Stored data:
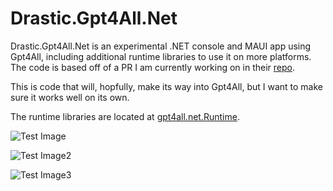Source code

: # Drastic.Gpt4All.Net

Drastic.Gpt4All.Net is an experimental .NET console and MAUI app using Gpt4All, including additional runtime libraries to use it on more platforms. The code is based off of a PR I am currently working on in their [repo](https://github.com/nomic-ai/gpt4all/pull/763).

This is code that will, hopfully, make its way into Gpt4All, but I want to make sure it works well on its own.

The runtime libraries are located at [gpt4all.net.Runtime](https://github.com/drasticactions/gpt4all.net.Runtime).

![Test Image](https://github.com/nomic-ai/gpt4all/assets/898335/37952d3b-b515-42cb-adbc-0a93bc4a3485)

![Test Image2](https://github.com/nomic-ai/gpt4all/assets/898335/9e6395bb-8c33-4f64-9d8b-5631047d095c)

![Test Image3](https://github.com/nomic-ai/gpt4all/assets/898335/9bec8bab-85f3-4298-9564-fe1aa8e78026)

Your objective: Copy every line from the data that includes the string "libraries".

Exercise solution:
Drastic.Gpt4All.Net is an experimental .NET console and MAUI app using Gpt4All, including additional runtime libraries to use it on more platforms. The code is based off of a PR I am currently working on in their [repo](https://github.com/nomic-ai/gpt4all/pull/763).
The runtime libraries are located at [gpt4all.net.Runtime](https://github.com/drasticactions/gpt4all.net.Runtime).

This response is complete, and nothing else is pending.